The sovereignity debate

The debate over whether Maori Chiefs intended to cede sovereignty when they signed the Treaty of Waitangi is an academic debate, that doesn’t actually impact whether or not the NZ Government today is sovereign.

The US is a sovereign state because it won a war against the former sovereign. Saudi Arabia became a sovereign state in 1932, not through a treaty etc. Sovereignty applies to geography, not races.

In the UK Scotland is semi-autonomous and the Scottish Government governs the territory of Scotland. But it does not govern Scots living in England (but it does govern English living in Scotland).

In the US some Native American tribes have a degree of sovereignty, but only on their tribal lands.

But it is still good to understand our history, so it is useful to try and understand as well as we can, what the intention of the signers was.

Don Brash summarised the view put forward on a recent Working Group podcast:

The argument which Mr Modlik advanced for why Maori chiefs had not ceded sovereignty in 1840 seemed to be based on the notion that it would have been ridiculous to expect some hundreds of chiefs, representing perhaps 100,000 people, to have surrendered ultimate authority to a couple of British officers and a handful of missionaries.  No, they had agreed to allow the British to have authority over the British settlers but Maori were to be free to continue as before.  At most, there was to be shared authority, a partnership between the chiefs on the one hand and British authorities on the other.  And indeed, that argument, taken in isolation, sounds plausible.

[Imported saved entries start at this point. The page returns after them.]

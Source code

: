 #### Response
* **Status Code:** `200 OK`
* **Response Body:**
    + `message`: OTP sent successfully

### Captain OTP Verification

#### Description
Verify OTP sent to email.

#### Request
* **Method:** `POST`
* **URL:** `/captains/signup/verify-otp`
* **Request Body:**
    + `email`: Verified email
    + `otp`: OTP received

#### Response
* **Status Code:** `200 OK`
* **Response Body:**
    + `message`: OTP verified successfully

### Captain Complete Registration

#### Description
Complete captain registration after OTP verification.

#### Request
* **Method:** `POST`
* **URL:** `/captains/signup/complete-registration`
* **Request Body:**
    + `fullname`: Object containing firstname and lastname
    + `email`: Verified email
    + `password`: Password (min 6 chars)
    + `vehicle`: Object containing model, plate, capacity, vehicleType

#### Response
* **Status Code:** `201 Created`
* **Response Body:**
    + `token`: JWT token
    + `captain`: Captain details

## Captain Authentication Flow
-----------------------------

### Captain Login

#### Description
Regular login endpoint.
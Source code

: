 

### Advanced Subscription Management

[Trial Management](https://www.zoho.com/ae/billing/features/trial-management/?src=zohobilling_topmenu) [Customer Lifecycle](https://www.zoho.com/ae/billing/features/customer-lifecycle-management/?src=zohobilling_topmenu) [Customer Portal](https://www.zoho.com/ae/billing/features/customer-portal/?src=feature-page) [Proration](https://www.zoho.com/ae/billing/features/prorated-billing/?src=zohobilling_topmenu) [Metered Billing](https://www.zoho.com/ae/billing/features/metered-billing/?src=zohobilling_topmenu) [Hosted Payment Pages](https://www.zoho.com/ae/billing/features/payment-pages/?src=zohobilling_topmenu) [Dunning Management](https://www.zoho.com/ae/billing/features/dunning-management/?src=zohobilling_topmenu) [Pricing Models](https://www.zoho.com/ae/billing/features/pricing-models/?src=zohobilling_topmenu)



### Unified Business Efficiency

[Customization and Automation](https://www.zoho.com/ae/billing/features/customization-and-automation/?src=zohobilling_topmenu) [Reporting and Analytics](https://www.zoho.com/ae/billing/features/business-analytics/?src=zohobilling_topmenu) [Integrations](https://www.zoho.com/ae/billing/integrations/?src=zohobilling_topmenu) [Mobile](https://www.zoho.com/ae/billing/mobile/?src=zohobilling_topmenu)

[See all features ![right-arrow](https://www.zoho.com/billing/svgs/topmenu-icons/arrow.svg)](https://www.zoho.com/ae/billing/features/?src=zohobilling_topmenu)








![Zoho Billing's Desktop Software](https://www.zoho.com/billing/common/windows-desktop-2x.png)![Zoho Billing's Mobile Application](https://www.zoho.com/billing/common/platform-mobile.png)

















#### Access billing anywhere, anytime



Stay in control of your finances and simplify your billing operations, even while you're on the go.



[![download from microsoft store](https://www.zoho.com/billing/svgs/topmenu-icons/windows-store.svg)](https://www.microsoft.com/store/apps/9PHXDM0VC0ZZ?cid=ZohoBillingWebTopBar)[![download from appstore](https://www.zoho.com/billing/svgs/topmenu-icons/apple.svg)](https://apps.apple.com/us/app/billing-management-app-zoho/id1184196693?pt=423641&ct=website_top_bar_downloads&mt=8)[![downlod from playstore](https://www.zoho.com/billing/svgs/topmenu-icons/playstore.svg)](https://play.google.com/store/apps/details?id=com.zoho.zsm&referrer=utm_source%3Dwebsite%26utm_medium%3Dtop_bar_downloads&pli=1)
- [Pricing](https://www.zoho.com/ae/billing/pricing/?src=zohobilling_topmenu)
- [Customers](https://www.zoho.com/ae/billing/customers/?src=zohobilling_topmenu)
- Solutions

I’m always somewhat wary of an argument based on assumption/logic, than the historical record. But it is useful to look at this argument? Why would 100,000 people surrender sovereignty to a smaller number of people?

Is it plausible that the chiefs who heavily outnumbered the British in 1840 would have been willing to surrender to some distant authority?  Yes, when it is recalled that the previous four decades had seen almost unbelievable inter-tribal warfare, with tens of thousands of men, women and children slaughtered – more dead, it is believed, than all the New Zealand deaths in all the wars since 1840, including the First and Second World Wars.  The chiefs would have seen British authority as a way of ending that inter-tribal slaughter (and perhaps protecting them from French forces which some tribes believed, with some justification, were out for revenge of an earlier massacre of the crew of a French vessel). 

 Many of those who signed would also have been aware of how advanced Britain was at that time, and how powerful its naval vessels.

I didn’t realise more died in the musket wars than in WWI and WWII. Sobering.

It is worth reflecting what would have happened if the Treaty had not been signed? How much longer would the musket wars have continued? Would there be one country or multiple countries? Would there be democracy and the rule of law, and if so how much longer would it have taken to eventuate.

When one of the greatest of the Ngapuhi chiefs who signed the Treaty in 1840 died in 1871, his gravestone carried the words “In memory of Tamati Waka Nene, Chief of Ngapuhi, the first to welcome the Queen’s sovereignty in New Zealand”.

Interesting.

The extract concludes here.